When hurricane season begins, coastal Georgia understandably takes the spotlight. Yet some of the most significant impacts to heritage institutions occur after storms make landfall and drive massive storm systems inland into areas unprepared for such large storms.


For museums, archives, historic homes, and cultural sites across inland Georgia, hurricanes are not coastal events. They are flood and wind events—and they can last for days.

Preparedness must reflect that reality.


Inland Impact Is Different, Not Less

By the time a storm reaches central or north Georgia, it may no longer be classified as a hurricane. But it can still bring, prolonged heavy rainfall, river and flash flooding, tropical-storm-force winds, and multi-day power outages.


In Georgia, inland institutions have often faced their greatest challenges not from wind damage, but from extended loss of power and rising humidity after the storm passes.
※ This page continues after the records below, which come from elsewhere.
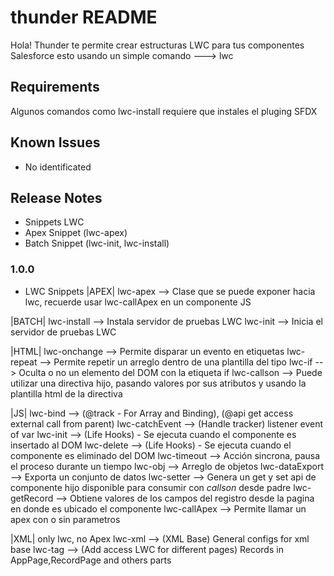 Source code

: # thunder README

Hola! 
Thunder te permite crear estructuras LWC para tus componentes Salesforce
esto usando un simple comando ---> lwc

## Requirements

Algunos comandos como lwc-install requiere que instales el pluging SFDX


## Known Issues

- No identificated

## Release Notes

- Snippets LWC
- Apex Snippet (lwc-apex)
- Batch Snippet (lwc-init, lwc-install)

### 1.0.0

- LWC Snippets
|APEX|
lwc-apex --> Clase que se puede exponer hacia lwc, recuerde usar lwc-callApex en un componente JS

|BATCH|
lwc-install --> Instala servidor de pruebas LWC
lwc-init --> Inicia el servidor de pruebas LWC

|HTML|
lwc-onchange --> Permite disparar un evento en etiquetas </lightning-input>
lwc-repeat --> Permite repetir un arreglo dentro de una plantilla del tipo </template>
lwc-if --> Oculta o no un elemento del DOM con la etiqueta if
lwc-callson --> Puede utilizar una directiva hijo, pasando valores por sus atributos y usando la plantilla html de la directiva

|JS|
lwc-bind --> (@track - For Array and Binding), (@api get access external call from parent)
lwc-catchEvent --> (Handle tracker) listener event of var
lwc-init --> (Life Hooks) - Se ejecuta cuando el componente es insertado al DOM
lwc-delete --> (Life Hooks) - Se ejecuta cuando el componente es eliminado del DOM
lwc-timeout --> Acción sincrona, pausa el proceso durante un tiempo
lwc-obj --> Arreglo de objetos
lwc-dataExport --> Exporta un conjunto de datos
lwc-setter --> Genera un get y set api de componente hijo disponible para consumir con *callson* desde padre
lwc-getRecord --> Obtiene valores de los campos del registro desde la pagina en donde es ubicado el componente
lwc-callApex --> Permite llamar un apex con o sin parametros

|XML| only lwc, no Apex
lwc-xml --> (XML Base) General configs for xml base
lwc-tag --> (Add access LWC for different pages) Records in AppPage,RecordPage and others parts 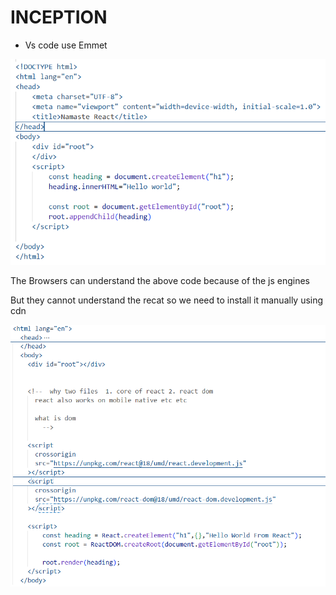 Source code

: # INCEPTION

- Vs code use Emmet

![alt text](./IMAGES/DOM.png)

The Browsers can understand the above code because of the js engines


But they cannot understand the  recat so we need to install it manually using cdn 

 ![alt text](./IMAGES/HelloWorld.png)


 <!-- 
        1. JAVASCRIPT
        2. REACT
        3. NODEJS 
        4. HTML & CSS
        5. BASIC PROJECTS
   -->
The damage may be quieter—but it can be just as catastrophic.


Know Your Real Risks

Inland heritage sites should assess:

  • Proximity to rivers, creeks, or low-lying areas

  • Roof condition and drainage capacity

  • Tree coverage near buildings

  • Backup power availability

  • HVAC system resilience during outages

Many inland buildings are not engineered with hurricane-force wind in mind. Older or historic structures may be especially vulnerable to roof damage, water intrusion, and fallen trees. Understanding your building’s weak points before the season begins is critical.


Prepare for Water, Not Just Wind

For inland institutions, water is often the primary threat. Heavy rainfall can overwhelm gutters, saturate surrounding ground, and push water into basements, under doors, and flood crawl spaces.


At your institution, know where water has entered in past storms, and assess if plastic sheeting or other barriers should be placed before the storm. Be aware of how quickly staff can deploy plastic sheeting or move vulnerable materials, and if collections are stored directly on floors or in flood-prone areas. Small adjustments like raising materials off the floor, clearing drainage paths, sealing minor gaps, can significantly reduce risk.


Plan for Extended Power Loss

In Georgia, inland communities may experience multi-day outages after a storm system passes. For heritage institutions, this creates secondary risks of loss of environmental controls, rising interior humidity, and disruptions to security.


Know in advance:

  • Who monitors environmental conditions during outages

  • How long your building can safely go without climate control

  • What steps are taken if humidity begins to rise

Inland recovery is often about stabilization after the storm—not emergency response during it.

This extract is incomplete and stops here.